Exercise brief:
Range to reproduce from the entries below: the line with "If you have installed Pachli from Google Play, [ML", the line with "ML Kit allows", and every line in between. Give them exactly and give nothing else.

**** Source records ****

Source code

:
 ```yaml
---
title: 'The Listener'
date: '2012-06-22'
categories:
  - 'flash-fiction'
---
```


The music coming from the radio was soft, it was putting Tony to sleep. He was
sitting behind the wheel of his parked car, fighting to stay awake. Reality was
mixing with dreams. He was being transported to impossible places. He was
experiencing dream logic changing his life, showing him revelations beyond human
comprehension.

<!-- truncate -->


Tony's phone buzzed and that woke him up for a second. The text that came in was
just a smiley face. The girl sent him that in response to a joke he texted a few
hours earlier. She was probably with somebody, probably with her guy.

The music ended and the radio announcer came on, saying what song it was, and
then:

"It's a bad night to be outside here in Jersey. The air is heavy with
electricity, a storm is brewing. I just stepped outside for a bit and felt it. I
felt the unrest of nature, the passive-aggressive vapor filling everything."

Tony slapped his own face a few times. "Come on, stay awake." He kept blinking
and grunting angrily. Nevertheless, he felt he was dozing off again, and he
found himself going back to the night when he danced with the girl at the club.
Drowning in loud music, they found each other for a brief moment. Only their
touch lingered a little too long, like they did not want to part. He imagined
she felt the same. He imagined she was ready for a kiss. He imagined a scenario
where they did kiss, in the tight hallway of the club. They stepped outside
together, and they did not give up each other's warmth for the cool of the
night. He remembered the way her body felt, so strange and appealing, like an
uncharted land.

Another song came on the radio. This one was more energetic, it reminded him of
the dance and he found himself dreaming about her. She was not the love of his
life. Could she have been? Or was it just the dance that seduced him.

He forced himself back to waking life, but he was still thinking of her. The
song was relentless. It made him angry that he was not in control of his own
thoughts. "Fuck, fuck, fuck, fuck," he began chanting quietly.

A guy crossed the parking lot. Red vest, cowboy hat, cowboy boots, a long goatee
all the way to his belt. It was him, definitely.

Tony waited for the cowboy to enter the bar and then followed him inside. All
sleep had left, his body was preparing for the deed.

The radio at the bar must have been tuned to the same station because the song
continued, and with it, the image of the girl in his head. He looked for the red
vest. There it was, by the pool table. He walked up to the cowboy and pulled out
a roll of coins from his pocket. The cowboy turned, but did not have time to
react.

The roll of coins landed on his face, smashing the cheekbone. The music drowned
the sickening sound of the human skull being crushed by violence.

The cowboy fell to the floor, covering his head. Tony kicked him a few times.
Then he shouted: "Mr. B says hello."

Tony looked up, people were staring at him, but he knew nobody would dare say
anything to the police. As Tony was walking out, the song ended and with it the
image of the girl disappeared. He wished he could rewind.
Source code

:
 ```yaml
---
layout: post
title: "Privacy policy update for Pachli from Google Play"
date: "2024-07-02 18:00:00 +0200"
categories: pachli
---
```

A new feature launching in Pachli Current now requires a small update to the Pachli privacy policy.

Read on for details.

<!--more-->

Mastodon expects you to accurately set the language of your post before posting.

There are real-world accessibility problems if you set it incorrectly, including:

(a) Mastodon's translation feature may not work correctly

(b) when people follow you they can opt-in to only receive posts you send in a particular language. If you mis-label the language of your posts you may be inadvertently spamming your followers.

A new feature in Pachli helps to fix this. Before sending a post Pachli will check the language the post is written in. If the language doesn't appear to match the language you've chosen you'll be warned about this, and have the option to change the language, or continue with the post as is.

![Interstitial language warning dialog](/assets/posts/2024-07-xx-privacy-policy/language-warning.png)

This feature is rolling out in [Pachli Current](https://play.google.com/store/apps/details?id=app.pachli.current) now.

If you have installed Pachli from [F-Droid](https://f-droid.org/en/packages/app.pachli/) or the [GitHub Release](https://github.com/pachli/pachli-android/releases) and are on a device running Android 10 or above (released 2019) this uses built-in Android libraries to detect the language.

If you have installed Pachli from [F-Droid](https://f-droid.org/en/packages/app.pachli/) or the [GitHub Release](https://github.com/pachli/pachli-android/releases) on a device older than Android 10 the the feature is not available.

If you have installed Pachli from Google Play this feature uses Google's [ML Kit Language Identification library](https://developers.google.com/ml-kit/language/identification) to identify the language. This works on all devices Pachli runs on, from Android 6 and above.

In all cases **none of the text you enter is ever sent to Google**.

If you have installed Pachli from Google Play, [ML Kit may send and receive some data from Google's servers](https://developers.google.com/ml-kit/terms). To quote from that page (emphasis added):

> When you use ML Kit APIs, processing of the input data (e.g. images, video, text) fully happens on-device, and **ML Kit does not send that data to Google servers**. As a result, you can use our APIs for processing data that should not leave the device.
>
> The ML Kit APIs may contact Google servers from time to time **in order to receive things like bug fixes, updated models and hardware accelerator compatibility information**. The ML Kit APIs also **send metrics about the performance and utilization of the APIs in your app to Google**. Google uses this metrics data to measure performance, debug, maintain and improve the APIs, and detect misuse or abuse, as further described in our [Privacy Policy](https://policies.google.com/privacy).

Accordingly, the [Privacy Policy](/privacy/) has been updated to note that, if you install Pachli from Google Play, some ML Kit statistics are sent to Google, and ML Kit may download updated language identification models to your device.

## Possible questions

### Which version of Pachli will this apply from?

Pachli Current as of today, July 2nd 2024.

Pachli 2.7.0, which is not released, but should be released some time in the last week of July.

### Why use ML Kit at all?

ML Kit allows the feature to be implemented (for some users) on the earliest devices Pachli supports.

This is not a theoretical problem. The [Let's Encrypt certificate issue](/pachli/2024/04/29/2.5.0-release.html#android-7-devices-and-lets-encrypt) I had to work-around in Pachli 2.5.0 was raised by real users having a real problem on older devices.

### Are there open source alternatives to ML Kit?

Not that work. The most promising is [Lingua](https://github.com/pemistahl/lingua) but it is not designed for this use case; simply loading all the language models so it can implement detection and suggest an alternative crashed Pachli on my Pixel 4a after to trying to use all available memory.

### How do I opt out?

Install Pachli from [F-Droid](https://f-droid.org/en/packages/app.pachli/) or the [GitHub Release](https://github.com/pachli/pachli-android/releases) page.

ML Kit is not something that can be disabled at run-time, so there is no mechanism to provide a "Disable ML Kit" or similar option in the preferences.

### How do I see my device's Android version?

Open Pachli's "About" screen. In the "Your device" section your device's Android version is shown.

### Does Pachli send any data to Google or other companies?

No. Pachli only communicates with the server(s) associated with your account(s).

****

Problem solution:
If you have installed Pachli from Google Play, [ML Kit may send and receive some data from Google's servers](https://developers.google.com/ml-kit/terms). To quote from that page (emphasis added):

> When you use ML Kit APIs, processing of the input data (e.g. images, video, text) fully happens on-device, and **ML Kit does not send that data to Google servers**. As a result, you can use our APIs for processing data that should not leave the device.
>
> The ML Kit APIs may contact Google servers from time to time **in order to receive things like bug fixes, updated models and hardware accelerator compatibility information**. The ML Kit APIs also **send metrics about the performance and utilization of the APIs in your app to Google**. Google uses this metrics data to measure performance, debug, maintain and improve the APIs, and detect misuse or abuse, as further described in our [Privacy Policy](https://policies.google.com/privacy).

Accordingly, the [Privacy Policy](/privacy/) has been updated to note that, if you install Pachli from Google Play, some ML Kit statistics are sent to Google, and ML Kit may download updated language identification models to your device.

## Possible questions

### Which version of Pachli will this apply from?

Pachli Current as of today, July 2nd 2024.

Pachli 2.7.0, which is not released, but should be released some time in the last week of July.

### Why use ML Kit at all?

ML Kit allows the feature to be implemented (for some users) on the earliest devices Pachli supports.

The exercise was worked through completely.